Work required: The result should be an exact copy of every record, with no pictures kept.
-------- Data
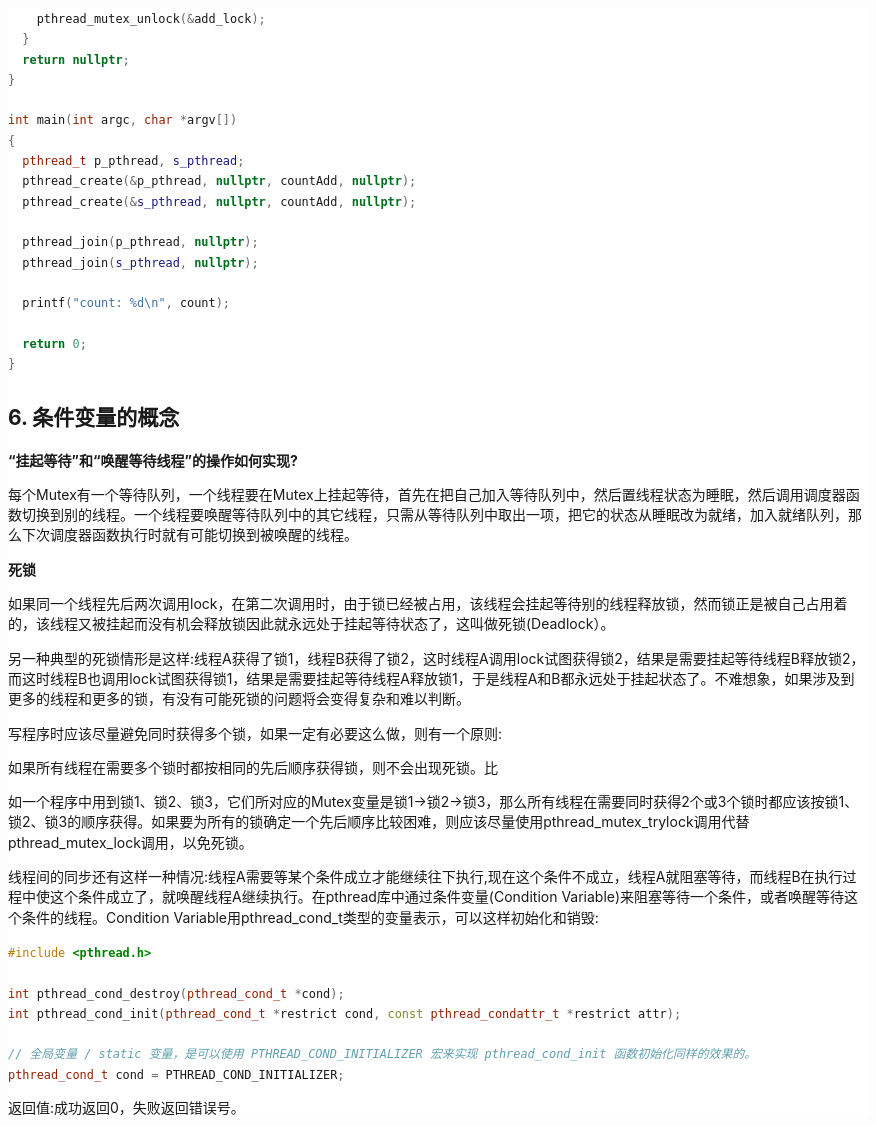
 ```cpp
    pthread_mutex_unlock(&add_lock);
  }
  return nullptr;
}

int main(int argc, char *argv[])
{
  pthread_t p_pthread, s_pthread;
  pthread_create(&p_pthread, nullptr, countAdd, nullptr);
  pthread_create(&s_pthread, nullptr, countAdd, nullptr);

  pthread_join(p_pthread, nullptr);
  pthread_join(s_pthread, nullptr);

  printf("count: %d\n", count);

  return 0;
}
```

## 6. 条件变量的概念

**“挂起等待”和“唤醒等待线程”的操作如何实现?**

每个Mutex有一个等待队列，一个线程要在Mutex上挂起等待，首先在把自己加入等待队列中，然后置线程状态为睡眠，然后调用调度器函数切换到别的线程。一个线程要唤醒等待队列中的其它线程，只需从等待队列中取出一项，把它的状态从睡眠改为就绪，加入就绪队列，那么下次调度器函数执行时就有可能切换到被唤醒的线程。


**死锁**

如果同一个线程先后两次调用lock，在第二次调用时，由于锁已经被占用，该线程会挂起等待别的线程释放锁，然而锁正是被自己占用着的，该线程又被挂起而没有机会释放锁因此就永远处于挂起等待状态了，这叫做死锁(Deadlock）。

另一种典型的死锁情形是这样:线程A获得了锁1，线程B获得了锁2，这时线程A调用lock试图获得锁2，结果是需要挂起等待线程B释放锁2，而这时线程B也调用lock试图获得锁1，结果是需要挂起等待线程A释放锁1，于是线程A和B都永远处于挂起状态了。不难想象，如果涉及到更多的线程和更多的锁，有没有可能死锁的问题将会变得复杂和难以判断。


写程序时应该尽量避免同时获得多个锁，如果一定有必要这么做，则有一个原则:

如果所有线程在需要多个锁时都按相同的先后顺序获得锁，则不会出现死锁。比

如一个程序中用到锁1、锁2、锁3，它们所对应的Mutex变量是锁1->锁2->锁3，那么所有线程在需要同时获得2个或3个锁时都应该按锁1、锁2、锁3的顺序获得。如果要为所有的锁确定一个先后顺序比较困难，则应该尽量使用pthread_mutex_trylock调用代替pthread_mutex_lock调用，以免死锁。


线程间的同步还有这样一种情况:线程A需要等某个条件成立才能继续往下执行,现在这个条件不成立，线程A就阻塞等待，而线程B在执行过程中使这个条件成立了，就唤醒线程A继续执行。在pthread库中通过条件变量(Condition Variable)来阻塞等待一个条件，或者唤醒等待这个条件的线程。Condition Variable用pthread_cond_t类型的变量表示，可以这样初始化和销毁:

```cpp
#include <pthread.h>

int pthread_cond_destroy(pthread_cond_t *cond);
int pthread_cond_init(pthread_cond_t *restrict cond, const pthread_condattr_t *restrict attr);

// 全局变量 / static 变量，是可以使用 PTHREAD_COND_INITIALIZER 宏来实现 pthread_cond_init 函数初始化同样的效果的。
pthread_cond_t cond = PTHREAD_COND_INITIALIZER; 
```
返回值:成功返回0，失败返回错误号。
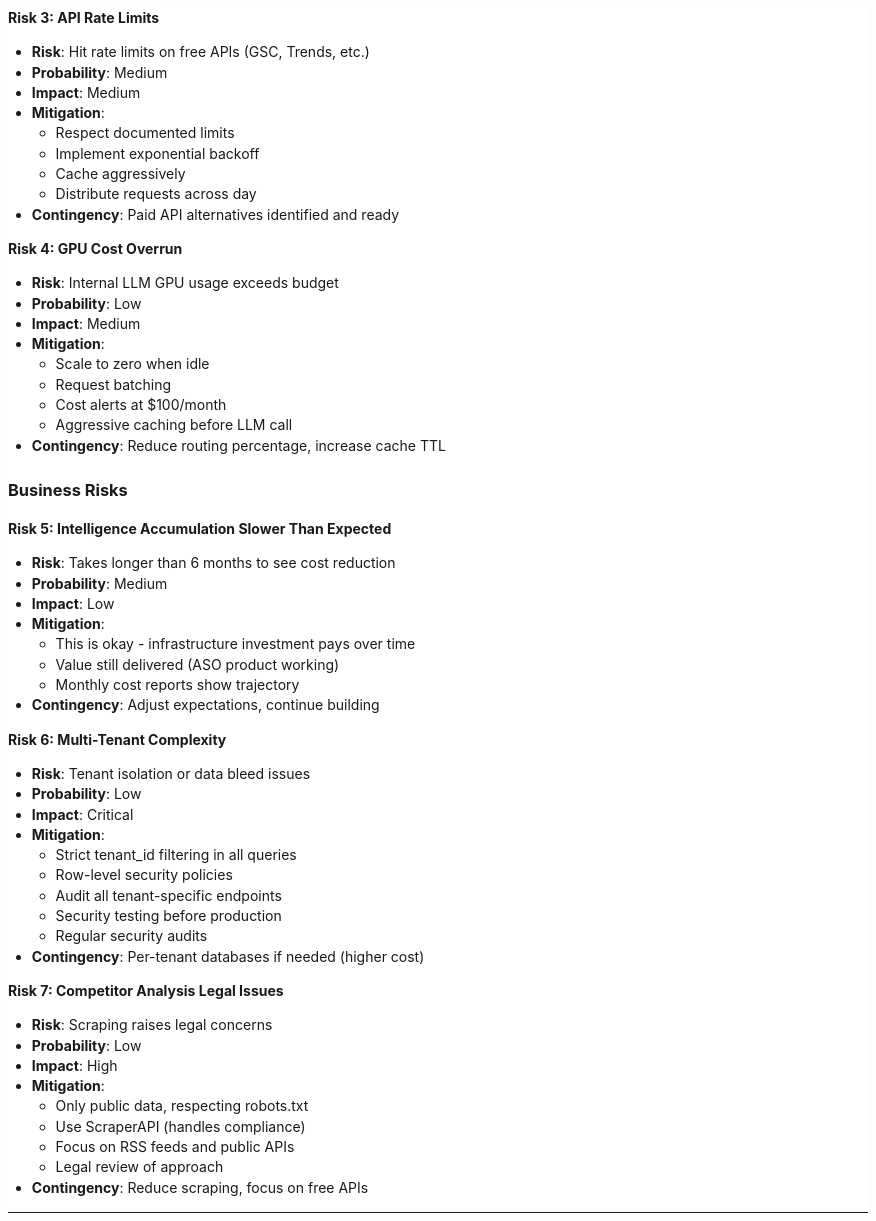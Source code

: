 **Risk 3: API Rate Limits**
- **Risk**: Hit rate limits on free APIs (GSC, Trends, etc.)
- **Probability**: Medium
- **Impact**: Medium
- **Mitigation**:
  - Respect documented limits
  - Implement exponential backoff
  - Cache aggressively
  - Distribute requests across day
- **Contingency**: Paid API alternatives identified and ready

**Risk 4: GPU Cost Overrun**
- **Risk**: Internal LLM GPU usage exceeds budget
- **Probability**: Low
- **Impact**: Medium
- **Mitigation**:
  - Scale to zero when idle
  - Request batching
  - Cost alerts at $100/month
  - Aggressive caching before LLM call
- **Contingency**: Reduce routing percentage, increase cache TTL

### Business Risks

**Risk 5: Intelligence Accumulation Slower Than Expected**
- **Risk**: Takes longer than 6 months to see cost reduction
- **Probability**: Medium
- **Impact**: Low
- **Mitigation**:
  - This is okay - infrastructure investment pays over time
  - Value still delivered (ASO product working)
  - Monthly cost reports show trajectory
- **Contingency**: Adjust expectations, continue building

**Risk 6: Multi-Tenant Complexity**
- **Risk**: Tenant isolation or data bleed issues
- **Probability**: Low
- **Impact**: Critical
- **Mitigation**:
  - Strict tenant_id filtering in all queries
  - Row-level security policies
  - Audit all tenant-specific endpoints
  - Security testing before production
  - Regular security audits
- **Contingency**: Per-tenant databases if needed (higher cost)

**Risk 7: Competitor Analysis Legal Issues**
- **Risk**: Scraping raises legal concerns
- **Probability**: Low
- **Impact**: High
- **Mitigation**:
  - Only public data, respecting robots.txt
  - Use ScraperAPI (handles compliance)
  - Focus on RSS feeds and public APIs
  - Legal review of approach
- **Contingency**: Reduce scraping, focus on free APIs

---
----------------
Your solution:
 ```cpp
    pthread_mutex_unlock(&add_lock);
  }
  return nullptr;
}

int main(int argc, char *argv[])
{
  pthread_t p_pthread, s_pthread;
  pthread_create(&p_pthread, nullptr, countAdd, nullptr);
  pthread_create(&s_pthread, nullptr, countAdd, nullptr);

  pthread_join(p_pthread, nullptr);
  pthread_join(s_pthread, nullptr);

  printf("count: %d\n", count);

  return 0;
}
```

## 6. 条件变量的概念

**“挂起等待”和“唤醒等待线程”的操作如何实现?**

每个Mutex有一个等待队列，一个线程要在Mutex上挂起等待，首先在把自己加入等待队列中，然后置线程状态为睡眠，然后调用调度器函数切换到别的线程。一个线程要唤醒等待队列中的其它线程，只需从等待队列中取出一项，把它的状态从睡眠改为就绪，加入就绪队列，那么下次调度器函数执行时就有可能切换到被唤醒的线程。


**死锁**

如果同一个线程先后两次调用lock，在第二次调用时，由于锁已经被占用，该线程会挂起等待别的线程释放锁，然而锁正是被自己占用着的，该线程又被挂起而没有机会释放锁因此就永远处于挂起等待状态了，这叫做死锁(Deadlock）。

另一种典型的死锁情形是这样:线程A获得了锁1，线程B获得了锁2，这时线程A调用lock试图获得锁2，结果是需要挂起等待线程B释放锁2，而这时线程B也调用lock试图获得锁1，结果是需要挂起等待线程A释放锁1，于是线程A和B都永远处于挂起状态了。不难想象，如果涉及到更多的线程和更多的锁，有没有可能死锁的问题将会变得复杂和难以判断。


写程序时应该尽量避免同时获得多个锁，如果一定有必要这么做，则有一个原则:

如果所有线程在需要多个锁时都按相同的先后顺序获得锁，则不会出现死锁。比

如一个程序中用到锁1、锁2、锁3，它们所对应的Mutex变量是锁1->锁2->锁3，那么所有线程在需要同时获得2个或3个锁时都应该按锁1、锁2、锁3的顺序获得。如果要为所有的锁确定一个先后顺序比较困难，则应该尽量使用pthread_mutex_trylock调用代替pthread_mutex_lock调用，以免死锁。


线程间的同步还有这样一种情况:线程A需要等某个条件成立才能继续往下执行,现在这个条件不成立，线程A就阻塞等待，而线程B在执行过程中使这个条件成立了，就唤醒线程A继续执行。在pthread库中通过条件变量(Condition Variable)来阻塞等待一个条件，或者唤醒等待这个条件的线程。Condition Variable用pthread_cond_t类型的变量表示，可以这样初始化和销毁:

```cpp
#include <pthread.h>

int pthread_cond_destroy(pthread_cond_t *cond);
int pthread_cond_init(pthread_cond_t *restrict cond, const pthread_condattr_t *restrict attr);

// 全局变量 / static 变量，是可以使用 PTHREAD_COND_INITIALIZER 宏来实现 pthread_cond_init 函数初始化同样的效果的。
pthread_cond_t cond = PTHREAD_COND_INITIALIZER; 
```
返回值:成功返回0，失败返回错误号。
Source code

: **Risk 3: API Rate Limits**
- **Risk**: Hit rate limits on free APIs (GSC, Trends, etc.)
- **Probability**: Medium
- **Impact**: Medium
- **Mitigation**:
  - Respect documented limits
  - Implement exponential backoff
  - Cache aggressively
  - Distribute requests across day
- **Contingency**: Paid API alternatives identified and ready

**Risk 4: GPU Cost Overrun**
- **Risk**: Internal LLM GPU usage exceeds budget
- **Probability**: Low
- **Impact**: Medium
- **Mitigation**:
  - Scale to zero when idle
  - Request batching
  - Cost alerts at $100/month
  - Aggressive caching before LLM call
- **Contingency**: Reduce routing percentage, increase cache TTL

### Business Risks

**Risk 5: Intelligence Accumulation Slower Than Expected**
- **Risk**: Takes longer than 6 months to see cost reduction
- **Probability**: Medium
- **Impact**: Low
- **Mitigation**:
  - This is okay - infrastructure investment pays over time
  - Value still delivered (ASO product working)
  - Monthly cost reports show trajectory
- **Contingency**: Adjust expectations, continue building

**Risk 6: Multi-Tenant Complexity**
- **Risk**: Tenant isolation or data bleed issues
- **Probability**: Low
- **Impact**: Critical
- **Mitigation**:
  - Strict tenant_id filtering in all queries
  - Row-level security policies
  - Audit all tenant-specific endpoints
  - Security testing before production
  - Regular security audits
- **Contingency**: Per-tenant databases if needed (higher cost)

**Risk 7: Competitor Analysis Legal Issues**
- **Risk**: Scraping raises legal concerns
- **Probability**: Low
- **Impact**: High
- **Mitigation**:
  - Only public data, respecting robots.txt
  - Use ScraperAPI (handles compliance)
  - Focus on RSS feeds and public APIs
  - Legal review of approach
- **Contingency**: Reduce scraping, focus on free APIs

---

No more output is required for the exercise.